++++ Supplied material

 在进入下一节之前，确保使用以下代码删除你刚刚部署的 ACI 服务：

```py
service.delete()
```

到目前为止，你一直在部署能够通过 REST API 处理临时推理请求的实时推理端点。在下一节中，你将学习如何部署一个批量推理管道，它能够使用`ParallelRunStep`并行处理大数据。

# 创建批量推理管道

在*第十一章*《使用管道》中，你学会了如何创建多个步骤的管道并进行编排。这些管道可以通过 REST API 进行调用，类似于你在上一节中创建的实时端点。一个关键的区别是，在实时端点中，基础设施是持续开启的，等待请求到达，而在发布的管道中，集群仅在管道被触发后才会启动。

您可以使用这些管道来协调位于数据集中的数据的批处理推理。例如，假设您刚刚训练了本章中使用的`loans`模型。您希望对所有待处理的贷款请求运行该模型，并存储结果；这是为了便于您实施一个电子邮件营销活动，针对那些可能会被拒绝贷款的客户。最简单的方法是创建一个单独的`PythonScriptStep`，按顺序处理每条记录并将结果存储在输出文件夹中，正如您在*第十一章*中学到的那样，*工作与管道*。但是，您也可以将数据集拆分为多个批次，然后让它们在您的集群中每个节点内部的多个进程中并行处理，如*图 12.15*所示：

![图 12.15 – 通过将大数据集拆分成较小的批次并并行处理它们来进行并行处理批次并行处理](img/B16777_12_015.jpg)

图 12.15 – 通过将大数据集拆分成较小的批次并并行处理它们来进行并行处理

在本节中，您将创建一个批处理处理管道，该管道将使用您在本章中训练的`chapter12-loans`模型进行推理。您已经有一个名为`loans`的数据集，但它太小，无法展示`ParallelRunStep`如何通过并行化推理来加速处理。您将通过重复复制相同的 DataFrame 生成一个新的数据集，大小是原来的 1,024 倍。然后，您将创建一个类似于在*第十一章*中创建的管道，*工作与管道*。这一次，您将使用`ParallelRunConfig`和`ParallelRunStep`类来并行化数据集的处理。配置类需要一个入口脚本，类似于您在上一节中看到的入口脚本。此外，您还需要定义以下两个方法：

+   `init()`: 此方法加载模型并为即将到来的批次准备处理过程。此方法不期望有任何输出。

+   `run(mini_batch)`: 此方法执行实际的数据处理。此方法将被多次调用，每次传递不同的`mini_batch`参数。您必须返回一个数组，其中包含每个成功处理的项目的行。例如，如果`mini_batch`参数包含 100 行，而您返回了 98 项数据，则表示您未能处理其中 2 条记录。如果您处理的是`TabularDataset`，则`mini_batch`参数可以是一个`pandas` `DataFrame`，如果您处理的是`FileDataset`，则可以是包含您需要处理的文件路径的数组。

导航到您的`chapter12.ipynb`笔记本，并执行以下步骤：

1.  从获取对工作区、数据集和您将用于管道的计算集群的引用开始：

++++++++

**Problem to solve**
Give the listing above again in full, exactly as written.

**Output for this task**
 在进入下一节之前，确保使用以下代码删除你刚刚部署的 ACI 服务：

```py
service.delete()
```

到目前为止，你一直在部署能够通过 REST API 处理临时推理请求的实时推理端点。在下一节中，你将学习如何部署一个批量推理管道，它能够使用`ParallelRunStep`并行处理大数据。

# 创建批量推理管道

在*第十一章*《使用管道》中，你学会了如何创建多个步骤的管道并进行编排。这些管道可以通过 REST API 进行调用，类似于你在上一节中创建的实时端点。一个关键的区别是，在实时端点中，基础设施是持续开启的，等待请求到达，而在发布的管道中，集群仅在管道被触发后才会启动。

您可以使用这些管道来协调位于数据集中的数据的批处理推理。例如，假设您刚刚训练了本章中使用的`loans`模型。您希望对所有待处理的贷款请求运行该模型，并存储结果；这是为了便于您实施一个电子邮件营销活动，针对那些可能会被拒绝贷款的客户。最简单的方法是创建一个单独的`PythonScriptStep`，按顺序处理每条记录并将结果存储在输出文件夹中，正如您在*第十一章*中学到的那样，*工作与管道*。但是，您也可以将数据集拆分为多个批次，然后让它们在您的集群中每个节点内部的多个进程中并行处理，如*图 12.15*所示：

![图 12.15 – 通过将大数据集拆分成较小的批次并并行处理它们来进行并行处理批次并行处理](img/B16777_12_015.jpg)

图 12.15 – 通过将大数据集拆分成较小的批次并并行处理它们来进行并行处理

在本节中，您将创建一个批处理处理管道，该管道将使用您在本章中训练的`chapter12-loans`模型进行推理。您已经有一个名为`loans`的数据集，但它太小，无法展示`ParallelRunStep`如何通过并行化推理来加速处理。您将通过重复复制相同的 DataFrame 生成一个新的数据集，大小是原来的 1,024 倍。然后，您将创建一个类似于在*第十一章*中创建的管道，*工作与管道*。这一次，您将使用`ParallelRunConfig`和`ParallelRunStep`类来并行化数据集的处理。配置类需要一个入口脚本，类似于您在上一节中看到的入口脚本。此外，您还需要定义以下两个方法：

+   `init()`: 此方法加载模型并为即将到来的批次准备处理过程。此方法不期望有任何输出。

+   `run(mini_batch)`: 此方法执行实际的数据处理。此方法将被多次调用，每次传递不同的`mini_batch`参数。您必须返回一个数组，其中包含每个成功处理的项目的行。例如，如果`mini_batch`参数包含 100 行，而您返回了 98 项数据，则表示您未能处理其中 2 条记录。如果您处理的是`TabularDataset`，则`mini_batch`参数可以是一个`pandas` `DataFrame`，如果您处理的是`FileDataset`，则可以是包含您需要处理的文件路径的数组。

导航到您的`chapter12.ipynb`笔记本，并执行以下步骤：

1.  从获取对工作区、数据集和您将用于管道的计算集群的引用开始：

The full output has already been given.